Stored data
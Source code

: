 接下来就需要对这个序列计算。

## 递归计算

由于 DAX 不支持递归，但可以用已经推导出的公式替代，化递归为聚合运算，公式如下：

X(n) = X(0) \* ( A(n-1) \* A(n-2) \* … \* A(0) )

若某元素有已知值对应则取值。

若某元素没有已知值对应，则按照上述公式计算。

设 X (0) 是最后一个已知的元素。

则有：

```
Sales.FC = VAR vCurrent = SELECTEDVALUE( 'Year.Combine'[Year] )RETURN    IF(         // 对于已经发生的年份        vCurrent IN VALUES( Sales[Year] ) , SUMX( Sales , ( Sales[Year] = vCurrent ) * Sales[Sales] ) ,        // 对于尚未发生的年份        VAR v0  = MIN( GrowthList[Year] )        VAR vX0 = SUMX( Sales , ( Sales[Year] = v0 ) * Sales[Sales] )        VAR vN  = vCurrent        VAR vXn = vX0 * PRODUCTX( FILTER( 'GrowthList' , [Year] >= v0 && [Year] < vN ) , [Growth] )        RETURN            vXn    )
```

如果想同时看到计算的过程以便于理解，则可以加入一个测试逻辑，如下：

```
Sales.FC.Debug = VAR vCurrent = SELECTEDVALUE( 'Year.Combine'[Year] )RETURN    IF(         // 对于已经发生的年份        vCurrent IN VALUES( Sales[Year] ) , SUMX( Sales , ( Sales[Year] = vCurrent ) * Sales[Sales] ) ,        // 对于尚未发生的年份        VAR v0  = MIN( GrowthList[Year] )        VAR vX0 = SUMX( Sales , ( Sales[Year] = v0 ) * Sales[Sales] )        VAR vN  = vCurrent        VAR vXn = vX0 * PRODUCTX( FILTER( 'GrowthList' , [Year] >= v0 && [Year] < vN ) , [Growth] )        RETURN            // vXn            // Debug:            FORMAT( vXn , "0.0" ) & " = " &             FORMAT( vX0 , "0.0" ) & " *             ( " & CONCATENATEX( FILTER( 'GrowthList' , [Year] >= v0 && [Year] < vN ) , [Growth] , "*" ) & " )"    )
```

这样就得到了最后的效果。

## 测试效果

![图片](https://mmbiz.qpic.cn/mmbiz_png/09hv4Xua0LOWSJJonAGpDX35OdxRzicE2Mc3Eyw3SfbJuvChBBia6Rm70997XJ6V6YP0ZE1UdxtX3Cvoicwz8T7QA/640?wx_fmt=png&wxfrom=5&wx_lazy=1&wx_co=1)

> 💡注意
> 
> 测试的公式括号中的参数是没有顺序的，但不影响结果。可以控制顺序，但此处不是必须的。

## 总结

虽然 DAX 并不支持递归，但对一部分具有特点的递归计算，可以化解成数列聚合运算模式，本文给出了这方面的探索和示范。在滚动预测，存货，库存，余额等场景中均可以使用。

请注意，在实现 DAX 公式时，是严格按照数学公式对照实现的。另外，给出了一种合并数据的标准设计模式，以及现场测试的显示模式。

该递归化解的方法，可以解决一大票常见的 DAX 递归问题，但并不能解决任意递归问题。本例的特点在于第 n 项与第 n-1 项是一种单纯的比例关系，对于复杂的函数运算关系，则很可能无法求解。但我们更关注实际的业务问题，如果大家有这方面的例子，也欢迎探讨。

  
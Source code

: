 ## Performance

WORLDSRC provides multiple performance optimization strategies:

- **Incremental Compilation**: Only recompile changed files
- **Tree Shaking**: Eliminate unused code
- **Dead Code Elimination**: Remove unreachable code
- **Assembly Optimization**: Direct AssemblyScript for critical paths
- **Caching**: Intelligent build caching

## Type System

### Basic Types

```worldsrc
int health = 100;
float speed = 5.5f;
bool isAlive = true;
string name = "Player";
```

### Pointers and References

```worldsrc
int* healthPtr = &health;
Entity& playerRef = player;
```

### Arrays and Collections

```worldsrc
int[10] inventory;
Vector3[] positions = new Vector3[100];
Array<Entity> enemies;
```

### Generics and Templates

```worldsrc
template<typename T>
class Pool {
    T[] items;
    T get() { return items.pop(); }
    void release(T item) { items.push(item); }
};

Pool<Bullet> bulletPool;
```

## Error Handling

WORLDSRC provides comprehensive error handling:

**Problem statement**
All lines from the one containing "- **Caching**: Intelligent build caching" to the end of the records are to be duplicated exactly, and no other lines are to be given.

**Output**
- **Caching**: Intelligent build caching

## Type System

### Basic Types

```worldsrc
int health = 100;
float speed = 5.5f;
bool isAlive = true;
string name = "Player";
```

### Pointers and References

```worldsrc
int* healthPtr = &health;
Entity& playerRef = player;
```

### Arrays and Collections

```worldsrc
int[10] inventory;
Vector3[] positions = new Vector3[100];
Array<Entity> enemies;
```

### Generics and Templates

```worldsrc
template<typename T>
class Pool {
    T[] items;
    T get() { return items.pop(); }
    void release(T item) { items.push(item); }
};

Pool<Bullet> bulletPool;
```

## Error Handling

WORLDSRC provides comprehensive error handling:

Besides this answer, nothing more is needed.